What are microservices?
Instead of one big app, you break it into small, independent services. Each does one thing well with its own team.
Think of Zomato: User Service handles profiles. Order Service handles orders. Payment Service processes payments. Notification Service sends alerts. Each runs independently, deploys independently, scales independently.
Why better? If the notification service crashes, orders and payments keep working. During a traffic spike on New Year's Eve, you scale the order service without wasting money scaling everything else.
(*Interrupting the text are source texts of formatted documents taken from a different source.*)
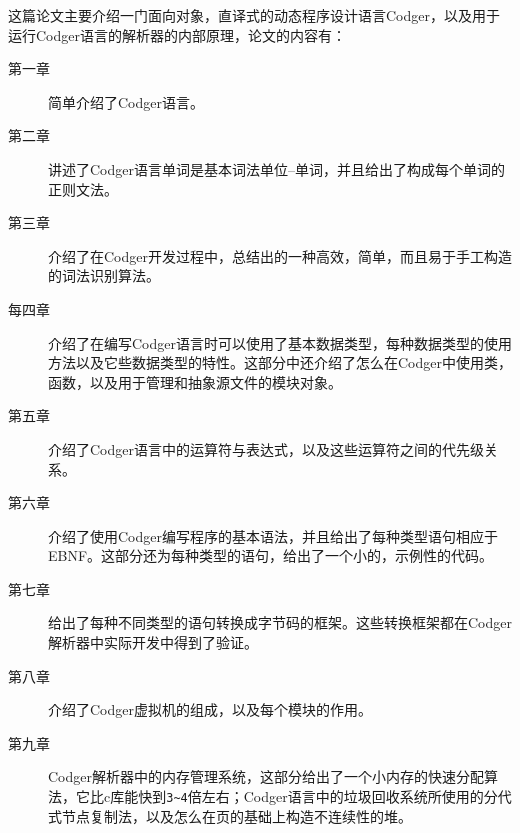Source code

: \newline
这篇论文主要介绍一门面向对象，直译式的动态程序设计语言Codger，以及用于运行Codger语言的解析器的内部原理，论文的内容有：
\begin{description}
\item[第一章]简单介绍了Codger语言。
\item[第二章]讲述了Codger语言单词是基本词法单位--单词，并且给出了构成每个单词的正则文法。
\item[第三章]介绍了在Codger开发过程中，总结出的一种高效，简单，而且易于手工构造的词法识别算法。
\item[每四章]介绍了在编写Codger语言时可以使用了基本数据类型，每种数据类型的使用方法以及它些数据类型的特性。这部分中还介绍了怎么在Codger中使用类，函数，以及用于管理和抽象源文件的模块对象。
\item[第五章]介绍了Codger语言中的运算符与表达式，以及这些运算符之间的代先级关系。
\item[第六章]介绍了使用Codger编写程序的基本语法，并且给出了每种类型语句相应于EBNF。这部分还为每种类型的语句，给出了一个小的，示例性的代码。
\item[第七章]给出了每种不同类型的语句转换成字节码的框架。这些转换框架都在Codger解析器中实际开发中得到了验证。
\item[第八章]介绍了Codger虚拟机的组成，以及每个模块的作用。
\item[第九章]Codger解析器中的内存管理系统，这部分给出了一个小内存的快速分配算法，它比c库能快到\verb|3~4|倍左右；Codger语言中的垃圾回收系统所使用的分代式节点复制法，以及怎么在页的基础上构造不连续性的堆。
\end{description}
Where Kafka fits: The conveyor belt between services. When a user places an order, the order service puts a message on Kafka: "new order placed." Each service picks it up at its own pace. If the notification service is down, the message waits in Kafka until it recovers. Nothing is lost.
Where Kubernetes fits: When you have 20 microservices running 100+ containers, Kubernetes manages them automatically. Think of it as the HR department for your services: it decides which machines run which services, restarts crashed services, spins up more copies during spikes, and removes extras when traffic drops.
Serverless: Instead of managing microservices yourself, the cloud handles everything. You just write function code. Great for simple tasks like sending notifications or processing webhooks. Less control, but zero infrastructure management.
Cloud Computing vs Supercomputing
Two completely different philosophies. Think of them as two types of kitchens.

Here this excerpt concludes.